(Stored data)
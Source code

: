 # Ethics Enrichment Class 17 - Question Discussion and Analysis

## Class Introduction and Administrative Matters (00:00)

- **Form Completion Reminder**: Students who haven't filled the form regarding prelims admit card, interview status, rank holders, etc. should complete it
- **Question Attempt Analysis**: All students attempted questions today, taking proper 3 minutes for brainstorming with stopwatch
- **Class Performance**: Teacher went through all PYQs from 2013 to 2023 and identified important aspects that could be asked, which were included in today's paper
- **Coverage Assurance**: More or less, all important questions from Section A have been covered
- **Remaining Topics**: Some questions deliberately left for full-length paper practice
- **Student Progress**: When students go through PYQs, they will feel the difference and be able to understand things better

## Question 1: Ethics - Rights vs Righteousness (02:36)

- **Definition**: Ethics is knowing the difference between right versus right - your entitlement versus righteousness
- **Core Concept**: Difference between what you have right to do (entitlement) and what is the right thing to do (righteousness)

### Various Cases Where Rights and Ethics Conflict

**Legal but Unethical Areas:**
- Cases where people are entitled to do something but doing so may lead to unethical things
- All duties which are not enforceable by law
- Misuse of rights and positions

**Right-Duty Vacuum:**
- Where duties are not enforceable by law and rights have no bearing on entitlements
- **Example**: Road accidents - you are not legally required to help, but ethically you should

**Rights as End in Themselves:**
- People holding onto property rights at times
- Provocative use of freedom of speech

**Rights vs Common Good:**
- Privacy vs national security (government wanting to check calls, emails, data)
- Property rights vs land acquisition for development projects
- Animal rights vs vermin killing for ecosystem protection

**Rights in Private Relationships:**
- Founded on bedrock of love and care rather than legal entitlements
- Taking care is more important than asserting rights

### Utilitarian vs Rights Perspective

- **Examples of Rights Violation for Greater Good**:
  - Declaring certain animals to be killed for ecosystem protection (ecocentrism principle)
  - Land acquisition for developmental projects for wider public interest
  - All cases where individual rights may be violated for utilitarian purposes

▸ **What you have to do**: Copy out, exactly and alone, the lines of the entries above between the ones holding "Discussion and Analysis" and "- **Form Completion", inclusive.

▸ **Your solution**:
: # Ethics Enrichment Class 17 - Question Discussion and Analysis

## Class Introduction and Administrative Matters (00:00)

- **Form Completion Reminder**: Students who haven't filled the form regarding prelims admit card, interview status, rank holders, etc. should complete it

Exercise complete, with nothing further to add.